Archive for February 2007

Load testing for webservers

Before moving anything important into production, you should test if it works.

While this sounds easy enough, it isn’t. In this specific case, we will talk about doing load tests for webservers. While web serving is usually a non issue when serving static .html pages without big downloads, things get much more interesting when you’re using some kind of automatically generated content. A blog is usually a simplified content management system with not-that-much features. But there are bigger CMS, which for example might generate pictures automatically. They might also have search possibilities built in, which is always non-cacheable.

Things get even more interesting when we’re talking about completely interactive, mostly not-cacheable sites like discussion portals. But i don’t have any experience with those.

Load testing isn’t difficult, but the important thing is to use the right numbers. Getting them is much more difficult than doing the testing itself.

When we’re talking about smaller projects, you usually have to gather these numbers on your own – more about this below. When we’re talking about bigger projects, you can use the numbers used to size the system (You did size the system, right?).

Your first step would usually be to gather the necessary data for normal load. If you’re a startup, and don’t have any data for a normal load, then estimate. Then use three times your estimate.

But what should you estimate? What kind of numbers do we need?

  • Number of concurrent users
  • Delay between hits

You can usually calculate these numbers using your previous statistics. Never use your hits statistic, always use your visitor statistic. Why? Because the hits will change together with your page layout.

Another important part is the time a visitor spends on your site during a visit, and how many pagehits he generated in this time. If you’re not using frames, then you can use the page hits of your old page of your new page. You will need to calculate the number of hits (as opposed to page hits) for the new site, though.

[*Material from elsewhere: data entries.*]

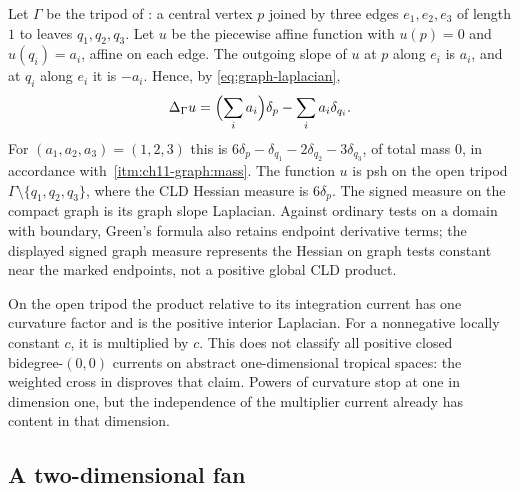 \begin{example}
\label{ex:ch16-tripod-numbers}
Let $\Gamma$ be the tripod of : a central
vertex $p$ joined by three edges $e_1,e_2,e_3$ of length $1$ to leaves
$q_1,q_2,q_3$.  Let $u$ be the piecewise affine
function with $u(p)=0$ and $u(q_i)=a_i$, affine on each edge.  The outgoing
slope of $u$ at $p$ along $e_i$ is $a_i$, and at $q_i$ along $e_i$ it is
$-a_i$.  Hence, by \eqref{eq:graph-laplacian},
\[
 \Delta_\Gamma u
 =\Bigl(\sum_ia_i\Bigr)\delta_p-\sum_ia_i\delta_{q_i}.
\]
For $(a_1,a_2,a_3)=(1,2,3)$ this is
$6\delta_p-\delta_{q_1}-2\delta_{q_2}-3\delta_{q_3}$, of total mass $0$, in
accordance with
\,\cref{itm:ch11-graph:mass}.  The function $u$ is
psh on the open tripod $\Gamma\setminus\{q_1,q_2,q_3\}$, where the
CLD Hessian measure is $6\delta_p$.  The signed measure on the compact
graph is its graph slope Laplacian.  Against ordinary tests on a domain
with boundary, Green's formula also retains endpoint derivative terms;
the displayed signed graph measure represents the Hessian on graph tests
constant near the marked endpoints, not a positive global CLD product.

On the open tripod the product relative to its integration current
has one curvature factor and is the positive interior Laplacian.  For a
nonnegative locally constant $c$, it is multiplied by $c$.  This does not
classify all positive closed bidegree-$(0,0)$ currents on abstract
one-dimensional tropical spaces: the weighted cross in
 disproves that claim.  Powers of curvature stop
at one in dimension one, but the independence of the multiplier current
already has content in that dimension.
\end{example}

\subsection{A two-dimensional fan}
\label{sec:ch16-worked-fan}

There’s no simple hands on formula you can use to get valid values to use with your load testing software. See if the numbers “feel” right. For a small company, the concurrent visitors can easily be below ten. For sites like bluewin.ch they can be much, much higher.

You will also need a software to generate the necessary load. I’ve been working with Siege in the past, and it’s a very cool, simple suite of tools. I’ve usually used Siege with Sproxy, which allows me to gather a list of URLs to test.

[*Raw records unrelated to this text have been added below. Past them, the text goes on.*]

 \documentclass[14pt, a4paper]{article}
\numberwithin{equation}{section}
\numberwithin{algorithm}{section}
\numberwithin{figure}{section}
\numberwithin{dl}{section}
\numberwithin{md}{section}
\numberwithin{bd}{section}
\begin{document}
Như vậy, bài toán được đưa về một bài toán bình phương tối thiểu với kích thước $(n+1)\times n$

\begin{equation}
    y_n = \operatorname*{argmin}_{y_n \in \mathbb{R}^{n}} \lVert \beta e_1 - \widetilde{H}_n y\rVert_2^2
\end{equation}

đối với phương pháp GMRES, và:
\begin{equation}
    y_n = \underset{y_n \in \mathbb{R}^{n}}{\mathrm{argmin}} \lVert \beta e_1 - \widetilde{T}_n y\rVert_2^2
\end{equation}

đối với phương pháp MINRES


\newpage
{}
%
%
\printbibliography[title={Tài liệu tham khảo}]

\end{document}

You can configure your web browser to use Sproxy, and you can then gather an appropriate URL List for Siege easily. It supports both GET and POST requests, which means it will work with everything you can throw at it. When creating a URLs.txt, make sure to include pages which use heavy processing power on the backends (like searches) multiple times to simulate a more real load. You shouldn’t filter out images or static pages from your URLs.txt to simulate a more real load.

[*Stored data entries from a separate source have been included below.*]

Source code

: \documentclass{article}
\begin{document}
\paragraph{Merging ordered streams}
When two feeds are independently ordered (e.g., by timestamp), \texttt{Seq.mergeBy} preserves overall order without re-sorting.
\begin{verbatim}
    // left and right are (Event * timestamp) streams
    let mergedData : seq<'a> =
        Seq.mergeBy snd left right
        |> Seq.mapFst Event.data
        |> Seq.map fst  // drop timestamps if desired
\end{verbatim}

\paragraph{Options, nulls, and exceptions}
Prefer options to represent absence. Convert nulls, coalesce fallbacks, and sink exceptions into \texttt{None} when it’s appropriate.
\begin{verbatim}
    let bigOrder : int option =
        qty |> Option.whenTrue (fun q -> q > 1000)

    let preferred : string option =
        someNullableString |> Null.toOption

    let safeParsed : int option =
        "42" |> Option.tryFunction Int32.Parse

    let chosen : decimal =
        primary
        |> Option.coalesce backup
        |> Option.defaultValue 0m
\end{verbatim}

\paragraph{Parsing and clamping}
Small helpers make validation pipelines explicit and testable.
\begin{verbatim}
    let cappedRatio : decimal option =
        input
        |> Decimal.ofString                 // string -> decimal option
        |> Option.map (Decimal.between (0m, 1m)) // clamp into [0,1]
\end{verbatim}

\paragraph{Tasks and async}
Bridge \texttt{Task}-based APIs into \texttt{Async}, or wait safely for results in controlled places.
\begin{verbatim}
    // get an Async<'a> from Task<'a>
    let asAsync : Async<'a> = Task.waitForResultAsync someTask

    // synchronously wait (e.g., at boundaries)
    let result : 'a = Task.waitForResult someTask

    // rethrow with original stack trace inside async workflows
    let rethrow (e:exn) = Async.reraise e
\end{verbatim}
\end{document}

Then you can run siege. At first, you should run with low concurrency and a delay of 1 second. This is just to make sure that everything works as it is supposed to work. You can also use this to setup your monitors and testing stuff.

  • Monitor the operating system – usually your statistics system (i use Cacti, MoM and other tools will work fine, too) won’t gather everything. Have a window with vmstat 1 and one with top open, when you’re using Linux. On windows, i would recommend Process Explorer. If you’re running into limits, it’s important to see where your system comes to it’s limit. Processes can be either IO-bound (DB, Filesystem, Network), CPU-bound or application bound (the last is the only one not easily fixable using money).
  • Monitor your web server. Apache has a nice server-status handler. I don’t know about IIS, but i’m sure it has equivalent tools.
  • Monitor your back end. This one depends a lot. For the standard SMB/SOHO setup, the backend usually is a MySQL database. SHOW STATUS is your friend, though you will want to have a look at the manual to be able to interpret these values. For bigger CMS, this will be completely different. Trust the experts you’ve hired to monitor it.
  • Monitor your load balancer. This one is also different depending on the solution you use.

Note that you should monitor the operating system on all systems affected. Start the test slow, and increase at a steady rate. There’s a tool included called bombardment which does the increasing on it’s own.

When you’ve successfully passed a load test at twice the expected maximum load, you should make a backup of everything. Start defining sane resource limits for all processes and servers you’re using. Verify again with the expected maximum load. The results should not change.

Now run siege with the -b option, to run a benchmark. You will probably have to up the resource limits for the shell your siege process is running in, because the defaults don’t suffice for many, many virtual users. Wait for the first component to get killed by resource limits.

If nothing gets killed by resource limits, you either have insane hardware, or you’re not trying hard enough. If a machine runs into it’s hardware limits before the resource limits you have defined, it may crash (thus the backup). If you’re using a multi tier infrastructure, make sure to also run load tests behind your caching frontend servers. This is necessary to ensure proper resource limits on your back end machines. Otherwise, a bug, runaway process or something similar can cause one of your backend machines to crash.

Changing MX records

I’ve seen many people losing mail when changing MX records, for example when you switch from POP3 Retrieval to direct SMTP retrieval.

It’s rather simple to change MX records correctly, though there are some administrative hassles involves when you don’t have your own DNS servers. But the procedure can still be used, just ignore all the things about POP3.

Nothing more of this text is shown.